太宰はふぅと息を吐くと「暴虐なんて只の手続きだよ」と言い「それに」と話を続けた。

「人は変わるものだ。現に其処の銀ちゃんだって昔はこんなに小さくて可憐な少女だったのだよ?ねぇ葉月ちゃん」

「そうですね。確かに可愛かったですねぇ」

樋口は目を丸くして太宰と葉月を交互に見た。そして最後に銀に視線を向けると少し顔を赤らめている。

「二人共…話を掏り替えないで下さい」

その声は鈴を鳴らすかのように綺麗な物だった。樋口は少しの間思考が停止した。

「しかし腑に落ちないね。合理と論理の権化たる森さんが、こんな茶番に人員を割くとはねぇ」

「茶番ではありません。貴方を守る為です」

「守る?」

「首領は"Q"を座敷牢から解き放ちました」

太宰の表情から余裕が消えた。

「莫迦な。Qに敵味方の区別などない、狂逸の異能者だよ」

「闘争を征する為なら、マフィアは手段を選びません」

樋口の言葉に太宰は鋭い視線を向けた。

「何を解き放ったか判っているのか。

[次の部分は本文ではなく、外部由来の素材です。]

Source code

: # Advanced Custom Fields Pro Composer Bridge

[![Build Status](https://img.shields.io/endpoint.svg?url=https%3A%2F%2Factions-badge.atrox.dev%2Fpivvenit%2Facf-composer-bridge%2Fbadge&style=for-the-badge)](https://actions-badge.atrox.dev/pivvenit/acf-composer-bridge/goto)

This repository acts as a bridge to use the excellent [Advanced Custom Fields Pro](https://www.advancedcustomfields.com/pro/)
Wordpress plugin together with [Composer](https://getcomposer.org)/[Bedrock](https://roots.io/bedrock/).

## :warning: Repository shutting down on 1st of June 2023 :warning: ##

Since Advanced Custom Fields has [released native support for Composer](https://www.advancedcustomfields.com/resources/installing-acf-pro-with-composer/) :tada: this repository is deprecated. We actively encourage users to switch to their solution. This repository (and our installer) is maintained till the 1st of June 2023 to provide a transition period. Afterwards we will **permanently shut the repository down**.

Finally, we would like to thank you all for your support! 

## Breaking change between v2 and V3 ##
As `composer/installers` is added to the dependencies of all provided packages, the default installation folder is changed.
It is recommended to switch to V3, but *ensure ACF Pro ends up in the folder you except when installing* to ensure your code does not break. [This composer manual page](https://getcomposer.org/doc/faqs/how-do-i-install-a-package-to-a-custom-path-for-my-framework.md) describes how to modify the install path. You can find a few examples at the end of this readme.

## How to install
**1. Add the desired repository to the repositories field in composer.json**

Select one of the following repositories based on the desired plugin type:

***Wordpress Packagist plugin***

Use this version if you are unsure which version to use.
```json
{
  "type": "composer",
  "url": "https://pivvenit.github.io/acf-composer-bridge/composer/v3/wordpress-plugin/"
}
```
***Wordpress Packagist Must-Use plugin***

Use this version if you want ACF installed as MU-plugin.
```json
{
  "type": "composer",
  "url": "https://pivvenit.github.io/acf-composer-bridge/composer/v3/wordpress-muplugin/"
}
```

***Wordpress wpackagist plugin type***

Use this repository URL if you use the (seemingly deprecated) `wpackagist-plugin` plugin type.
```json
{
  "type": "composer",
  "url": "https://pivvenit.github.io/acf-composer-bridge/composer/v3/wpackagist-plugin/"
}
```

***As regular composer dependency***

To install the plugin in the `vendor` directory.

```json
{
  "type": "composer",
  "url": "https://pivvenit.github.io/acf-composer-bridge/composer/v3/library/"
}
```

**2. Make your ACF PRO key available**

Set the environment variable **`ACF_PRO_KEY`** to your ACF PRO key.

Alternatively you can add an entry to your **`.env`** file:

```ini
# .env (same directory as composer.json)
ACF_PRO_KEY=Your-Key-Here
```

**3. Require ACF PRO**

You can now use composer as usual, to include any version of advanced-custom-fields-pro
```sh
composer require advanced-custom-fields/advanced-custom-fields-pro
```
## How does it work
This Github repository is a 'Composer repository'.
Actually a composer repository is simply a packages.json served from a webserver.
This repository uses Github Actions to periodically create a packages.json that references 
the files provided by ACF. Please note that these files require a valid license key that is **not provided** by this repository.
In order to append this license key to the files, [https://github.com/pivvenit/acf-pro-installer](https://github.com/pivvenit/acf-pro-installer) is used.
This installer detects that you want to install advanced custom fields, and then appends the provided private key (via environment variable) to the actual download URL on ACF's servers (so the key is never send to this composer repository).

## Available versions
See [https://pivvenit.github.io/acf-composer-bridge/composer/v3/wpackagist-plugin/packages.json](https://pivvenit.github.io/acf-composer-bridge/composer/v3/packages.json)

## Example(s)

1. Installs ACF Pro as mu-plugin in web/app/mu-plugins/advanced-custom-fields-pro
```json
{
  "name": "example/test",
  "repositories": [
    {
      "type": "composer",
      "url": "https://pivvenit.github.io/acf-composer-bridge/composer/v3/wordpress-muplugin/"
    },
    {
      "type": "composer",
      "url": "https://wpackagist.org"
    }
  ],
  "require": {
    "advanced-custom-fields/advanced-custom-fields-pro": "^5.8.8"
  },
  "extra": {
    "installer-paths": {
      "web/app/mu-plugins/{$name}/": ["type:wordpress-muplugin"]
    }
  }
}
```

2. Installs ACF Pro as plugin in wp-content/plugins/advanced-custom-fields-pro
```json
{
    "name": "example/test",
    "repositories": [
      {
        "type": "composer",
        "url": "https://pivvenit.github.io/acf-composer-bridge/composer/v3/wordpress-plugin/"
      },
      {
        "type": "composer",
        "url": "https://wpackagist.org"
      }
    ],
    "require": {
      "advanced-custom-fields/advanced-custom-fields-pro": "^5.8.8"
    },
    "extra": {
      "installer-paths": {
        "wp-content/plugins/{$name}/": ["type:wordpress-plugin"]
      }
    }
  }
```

あれは呼吸する厄災。何故Qが座敷牢に封印されたか、葉月ちゃんなら判っているだろ?」

「…確かに"精神操作"の異能者は忌み嫌われています。しかし先刻も言った通り、我々は手段を選びません」

「それが葉琉に発動してもかい?」

「……」

太宰ははぁと溜息を漏らした。

「詛いを受けるのは『受信者』のみ。『受信者』になる条件は『Qを傷付けること』。『受信者』の躰には誰かに掴まれたような痣が浮き上がるから判別は容易だ。全員に警戒を徹底させれば今なら未だ間に合……」

此処で太宰は葉月達の目的に気が付いた。態々元部下を寄越し、茶番を行い、Qについての情報まで与えた。

「此処に来た時…『私を守る為』と云ったね?」

三人は何も答えない。その沈黙が答えだ。

太宰は「しまった…!」と急いで元居た駅へ走って行った。

葉月はその背中が見えなくなると「戻りましょう」と歩き出した。樋口も銀も何も言わずに葉月の後を付いて行った。



ーーそれから一週間が過ぎた
組合の男を狙っていたQがそのまま組合に捕らえられた。